Les économistes connaissent bien le problème du passager clandestin : en l’absence de contrainte, chacun a tendance à vouloir se comporter comme le passager d’une croisière qui ne paierait pas son billet. Ce début de siècle consacre un problème inverse auquel on n’avait peut-être pas assez pensé : le cas où, par d’étranges circonstances, un seul est honnête quand tous les autres transgressent dans leur propre intérêt.

Concurrence libre et non faussée

Face aux vertigineux défis posés par les nouvelles technologies, la vieille Europe adopte systématiquement une attitude vertueuse qui serait fort recommandable si malheureusement à peu près tout le monde ne prenait pas l’option inverse.

En matière de concurrence, nous avons été longtemps  les chevaliers blancs d’une concurrence libre et non faussée pourfendant sur notre sol les concentrations – telle la fusion interdite entre Alstom et Siemens – pour mieux livrer nos consommateurs aux acteurs venus d’outre-Atlantique et d’Asie. Nous nous retrouvons avec les inconvénients des concentrations que nous voulions fuir – le pouvoir de marché – sans en avoir les éventuels avantages – les ressources fiscales.

Nous appelons à  l’interdiction des robots tueurs et des intelligences artificielles malveillantes, mais en cas de conflit les pays qui en disposeront seront certains d’une victoire écrasante. Nous oublions que le désarmement n’en sensé que s’il est multilatéral.

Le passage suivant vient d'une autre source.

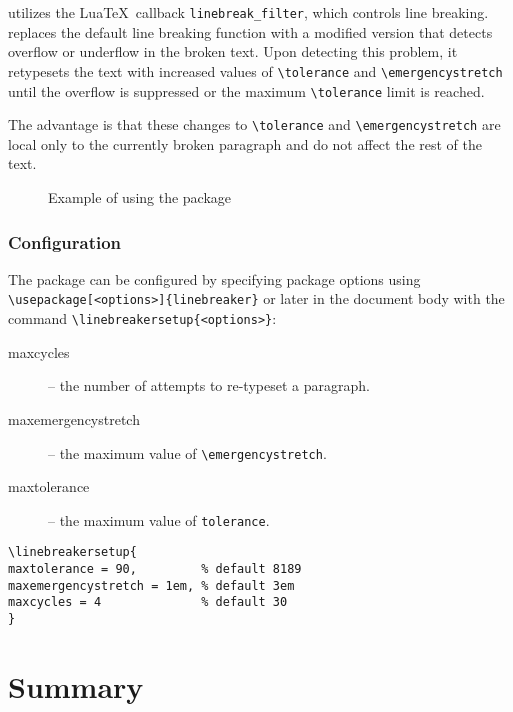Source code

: \documentclass{ltugboat}
\begin{document}
 utilizes the Lua\TeX\ callback \verb|linebreak_filter|,
which controls line breaking.  replaces the default line
breaking function with a modified version that detects overflow or underflow in
the broken text. Upon detecting this problem, it retypesets the text with
increased values of \verb|\tolerance| and \verb|\emergencystretch| until the
overflow is suppressed or the maximum \verb|\tolerance| limit is reached.

The advantage is that these changes to \verb|\tolerance| and
\verb|\emergencystretch| are local only to the currently broken paragraph and
do not affect the rest of the text.

\begin{figure*}
  \caption{Example of using the  package}
  \label{fig:linebreaker}
\end{figure*}

\subsubsection{Configuration}

The  package can be configured by specifying package
options using 
\texttt{\textbackslash usepackage[<options>]\{linebreaker\}} or later in the
document body with the command 
\texttt{\textbackslash linebreakersetup\{<options>\}}:

\begin{description}
  \item[maxcycles] – the number of attempts to re-typeset a paragraph.
  \item[maxemergencystretch] – the maximum value of \verb|\emergencystretch|.
  \item[maxtolerance] – the maximum value of \verb|tolerance|.
\end{description}

\begin{verbatim}
\linebreakersetup{
maxtolerance = 90,         % default 8189
maxemergencystretch = 1em, % default 3em
maxcycles = 4              % default 30
}
\end{verbatim}

\section{Summary}
\end{document}
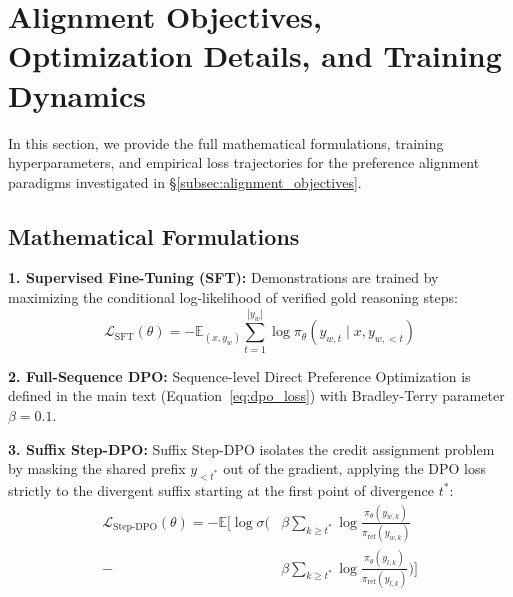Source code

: \documentclass[11pt]{article}
\begin{document}
\clearpage
\nocite{*}


\clearpage
\appendix

\section{Alignment Objectives, Optimization Details, and Training Dynamics}
\label{sec:appendix_objectives}

In this section, we provide the full mathematical formulations, training hyperparameters, and empirical loss trajectories for the preference alignment paradigms investigated in \S\ref{subsec:alignment_objectives}.

\subsection{Mathematical Formulations}
\label{subsec:appendix_formulas}

\textbf{1. Supervised Fine-Tuning (SFT):} Demonstrations are trained by maximizing the conditional log-likelihood of verified gold reasoning steps:
\begin{equation}
    \mathcal{L}_{\text{SFT}}(\theta) = -\mathbb{E}_{(x, y_w)} \sum_{t=1}^{|y_w|} \log \pi_\theta(y_{w,t} \mid x, y_{w,<t})
    \label{eq:sft_loss}
\end{equation}

\textbf{2. Full-Sequence DPO:} Sequence-level Direct Preference Optimization \citep{rafailov2023dpo} is defined in the main text (Equation~\ref{eq:dpo_loss}) with Bradley-Terry parameter $\beta = 0.1$.

\textbf{3. Suffix Step-DPO:} Suffix Step-DPO \citep{lai2024stepdpo} isolates the credit assignment problem by masking the shared prefix $y_{<t^*}$ out of the gradient, applying the DPO loss strictly to the divergent suffix starting at the first point of divergence $t^*$:
\begin{align}
    \mathcal{L}_{\text{Step-DPO}}(\theta) = -\mathbb{E} \Big[ \log \sigma \Big( & \beta \sum_{k \ge t^*} \log \tfrac{\pi_\theta(y_{w,k})}{\pi_{\text{ref}}(y_{w,k})} \nonumber \\
    {} - & \beta \sum_{k \ge t^*} \log \tfrac{\pi_\theta(y_{l,k})}{\pi_{\text{ref}}(y_{l,k})} \Big) \Big]
    \label{eq:stepdpo_loss}
\end{align}
\end{document}
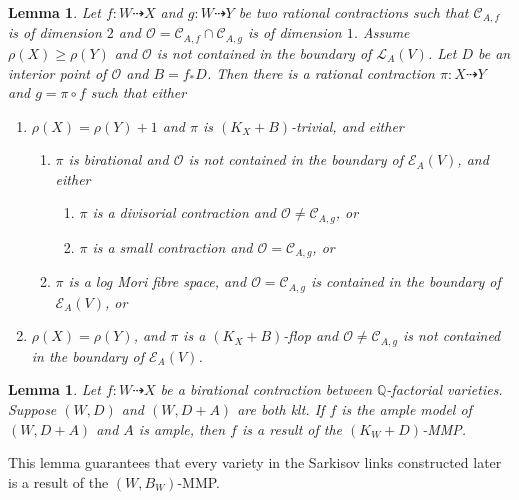 \documentclass[11pt]{amsart}
\newtheorem{lem}[defn]{Lemma}
\begin{document}
\begin{lem}\label{mapbetweenAM2}
  \cite[Lemma 3.5]{haconSarkisovProgram2012} Let $ f:W\dashrightarrow X $ and $ g:W\dashrightarrow  Y $ be two rational contractions such that $ \mathcal{C}_{A,f} $ is of dimension $ 2 $ and $ \mathcal{O}=\mathcal{C}_{A,f}\cap \mathcal{C}_{A,g} $ is of dimension $ 1 $. Assume $ \rho(X)\geqslant \rho(Y) $ and $ \mathcal{O} $ is not contained in the boundary of $ \mathcal{L}_{A}(V) $. Let $ D $ be an interior point of $ \mathcal{O} $ and $ B=f_*D $. Then there is a rational contraction $ \pi:X\dashrightarrow Y $ and $ g=\pi\circ f $ such that either
  \begin{enumerate}
    \item $ \rho(X)=\rho(Y)+1 $ and $ \pi  $ is $ (K_X+B) $-trivial, and either
          \begin{enumerate}
            \item $ \pi $ is birational and $ \mathcal{O} $ is not contained in the boundary of $ \mathcal{E}_A(V) $, and either
                  \begin{enumerate}
                    \item $ \pi $ is a divisorial contraction and $ \mathcal{O}\neq \mathcal{C}_{A,g} $, or
                    \item $ \pi $ is a small contraction and $ \mathcal{O}= \mathcal{C}_{A,g} $, or
                  \end{enumerate}
            \item $ \pi $ is a log Mori fibre space, and $ \mathcal{O}=\mathcal{C}_{A,g} $ is contained in the boundary of $ \mathcal{E}_{A}(V) $, or
          \end{enumerate}
    \item $ \rho(X)=\rho(Y) $, and $ \pi $ is  a $ (K_X+B) $-flop and $ \mathcal{O}\neq\mathcal{C}_{A,g} $ is not contained in the boundary of $ \mathcal{E}_A(V) $.
  \end{enumerate}
\end{lem}

\begin{lem}
  \cite[Lemma 3.6]{haconSarkisovProgram2012} Let $f:W\dashrightarrow X $ be a birational contraction between $\mathbb{Q}$-factorial varieties. Suppose $(W,D)$ and $(W,D+A)$ are both klt. If $f$ is the ample model of $(W,D+A)$ and $A$ is ample, then $f$ is a result of the  $(K_{W}+D)$-MMP.
\end{lem}

This lemma guarantees that every variety in the Sarkisov links constructed later is a result of the $(W, B_{W})$-MMP.
\end{document}
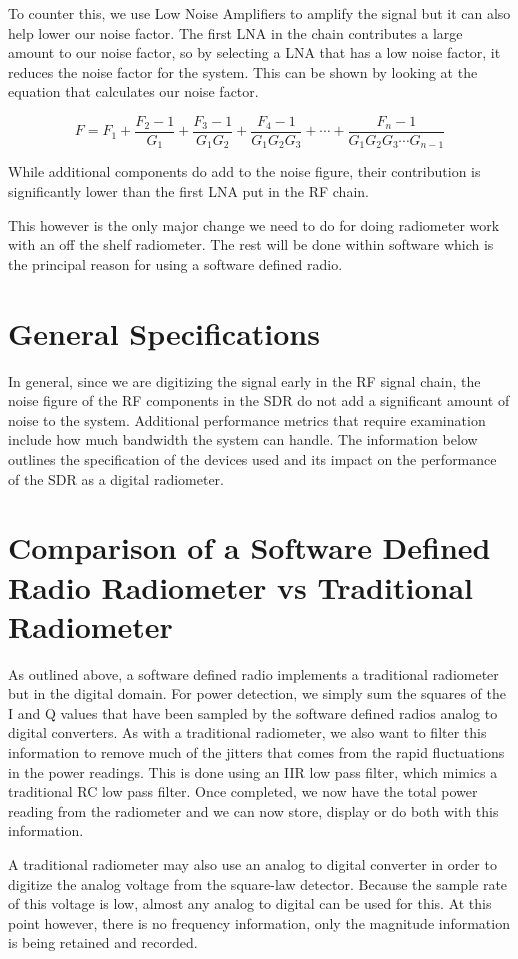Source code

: To counter this, we use Low Noise Amplifiers to amplify the signal but it can also help lower our noise factor.  The first LNA in the chain contributes a large amount to our noise factor, so by selecting a LNA that has a low noise factor, it reduces the noise factor for the system.  This can be shown by looking at the equation that calculates our noise factor.

\begin{equation}\label{noise_factor}
F=F_1+\frac{F_2-1}{G_1}+\frac{F_3-1}{G_1 G_2}+\frac{F_4-1}{G_1 G_2 G_3}+\cdots +\frac{F_n-1}{G_1 G_2 G_3 \cdots G_{n-1}}
\end{equation}

While additional components do add to the noise figure, their contribution is significantly lower than the first LNA put in the RF chain.

This however is the only major change we need to do for doing radiometer work with an off the shelf radiometer.  The rest will be done within software which is the principal reason for using a software defined radio.

\section{General Specifications}
In general, since we are digitizing the signal early in the RF signal chain, the noise figure of the RF components in the SDR do not add a significant amount of noise to the system.  Additional performance metrics that require examination include how much bandwidth the system can handle.   The information below outlines the specification of the devices used and its impact on the performance of the SDR as a digital radiometer.   

\section{Comparison of a Software Defined Radio Radiometer vs Traditional Radiometer}

As outlined above, a software defined radio implements a traditional radiometer but in the digital domain.  For power detection, we simply sum the squares of the I and Q values that have been sampled by the software defined radios analog to digital converters.  As with a traditional radiometer, we also want to filter this information to remove much of the jitters that comes from the rapid fluctuations in the power readings.  This is done using an IIR low pass filter, which mimics a traditional RC low pass filter.  Once completed, we now have the total power reading from the radiometer and we can now store, display or do both with this information.  

A traditional radiometer may also use an analog to digital converter in order to digitize the analog voltage from the square-law detector.  Because the sample rate of this voltage is low, almost any analog to digital can be used for this.  At this point however, there is no frequency information, only the magnitude information is being retained and recorded.

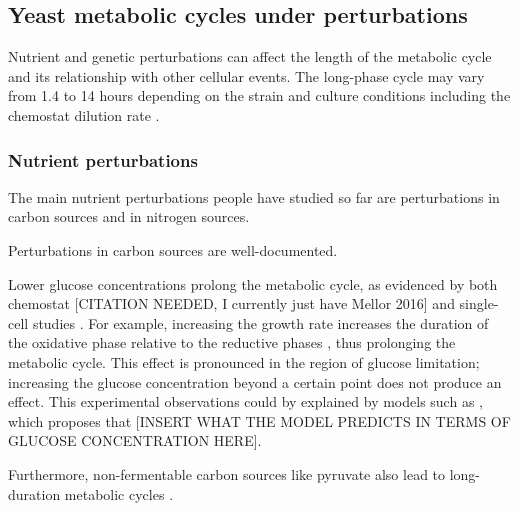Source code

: \subsection{Yeast metabolic cycles under perturbations}
\label{subsec:intro-ymc-perturbations}

Nutrient and genetic perturbations can affect the length of the metabolic cycle and its relationship with other cellular events.
The long-phase cycle may vary from 1.4 to 14 hours depending on the strain and culture conditions including the chemostat dilution rate \citep{caustonMetabolicRhythmsFramework2018}. %

\subsubsection{Nutrient perturbations}
\label{subsubsec:intro-ymc-perturbations-nutrient}

The main nutrient perturbations people have studied so far are perturbations in carbon sources and in nitrogen sources.

Perturbations in carbon sources are well-documented.

Lower glucose concentrations prolong the metabolic cycle, as evidenced by both chemostat [CITATION NEEDED, I currently just have Mellor 2016] and single-cell studies \parencite{papagiannakisAutonomousMetabolicOscillations2017}.
For example, increasing the growth rate increases the duration of the oxidative phase relative to the reductive phases \citep{slavovCouplingGrowthRate2011}, thus prolonging the metabolic cycle.
This effect is pronounced in the region of glucose limitation;
increasing the glucose concentration beyond a certain point does not produce an effect.
This experimental observations could by explained by models such as \textcite{jonesCyberneticModelGrowth1999}, which proposes that [INSERT WHAT THE MODEL PREDICTS IN TERMS OF GLUCOSE CONCENTRATION HERE].

Furthermore, non-fermentable carbon sources like pyruvate also lead to long-duration metabolic cycles \parencite{papagiannakisAutonomousMetabolicOscillations2017}.

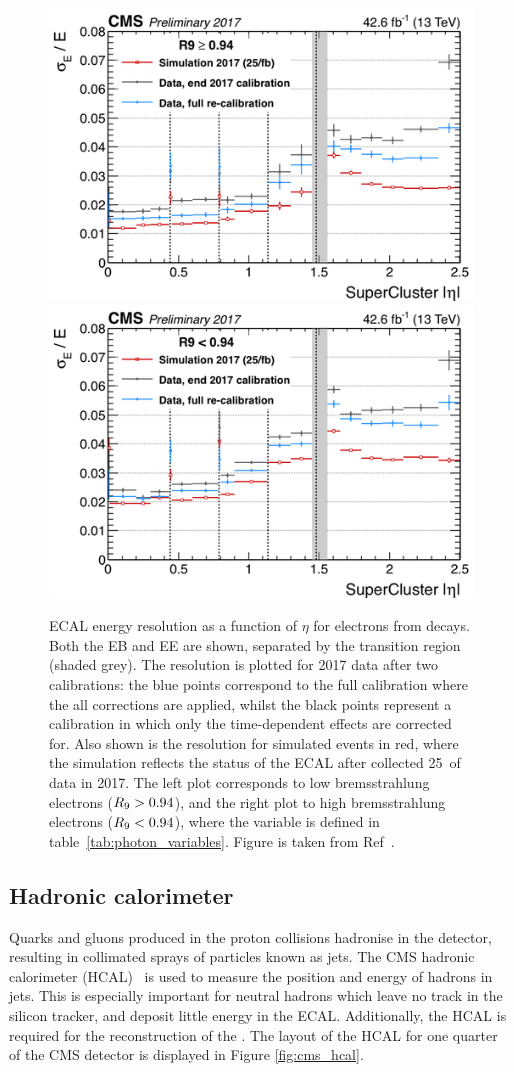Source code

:\begin{figure}[htb!]
  \centering
  \includegraphics[width=.49\textwidth]{Figures/cms/2017_resolution_highR9.png}
  \includegraphics[width=.49\textwidth]{Figures/cms/2017_resolution_lowR9.png}
  \caption[ECAL energy resolution in 2017 data]
  {
    ECAL energy resolution as a function of $\eta$ for electrons from \Zee decays. Both the EB and EE are shown, separated by the transition region (shaded grey). The resolution is plotted for 2017 data after two calibrations: the blue points correspond to the full calibration where the all corrections are applied, whilst the black points represent a calibration in which only the time-dependent effects are corrected for. Also shown is the resolution for simulated \Zee events in red, where the simulation reflects the status of the ECAL after collected 25~\fbinv of data in 2017. The left plot corresponds to low bremsstrahlung electrons ($R_9>0.94$), and the right plot to high bremsstrahlung electrons ($R_9<0.94$), where the variable \RNINE is defined in table~\ref{tab:photon_variables}. Figure is taken from Ref~\cite{CMS-DP-2018-015}.
  }
  \label{fig:ecal_energy_resolution}
\end{figure}

\subsection{Hadronic calorimeter}\label{sec:cms_hcal}
Quarks and gluons produced in the proton collisions hadronise in the detector, resulting in collimated sprays of particles known as jets. The CMS hadronic calorimeter (HCAL)~\cite{} is used to measure the position and energy of hadrons in jets. This is especially important for neutral hadrons which leave no track in the silicon tracker, and deposit little energy in the ECAL. Additionally, the HCAL is required for the reconstruction of the \met. The layout of the HCAL for one quarter of the CMS detector is displayed in Figure \ref{fig:cms_hcal}.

Quotient intellectuel dopé

Nous avons interdit à nos citoyens de faire analyser leur génome et nous avons banni  la recherche sur les manipulations génétiques , alors que dans d’autres pays ces techniques font l’objet d’intenses travaux et de frappantes découvertes. La Chine ne cache pas sa volonté de trouver des façons de faire naître des enfants au quotient intellectuel dopé, mais au nom de l’égalité nous voulons rester aveugles à la « guerre des intelligences » – selon l’expression de Laurent Alexandre – qui fait rage.

Au nom de l’exemplarité écologique,  nous fermons nos centrales nucléaires et nous perdons un précieux savoir-faire technologique, alors que la Chine, toujours elle, fait fonctionner des EPR dernier cri.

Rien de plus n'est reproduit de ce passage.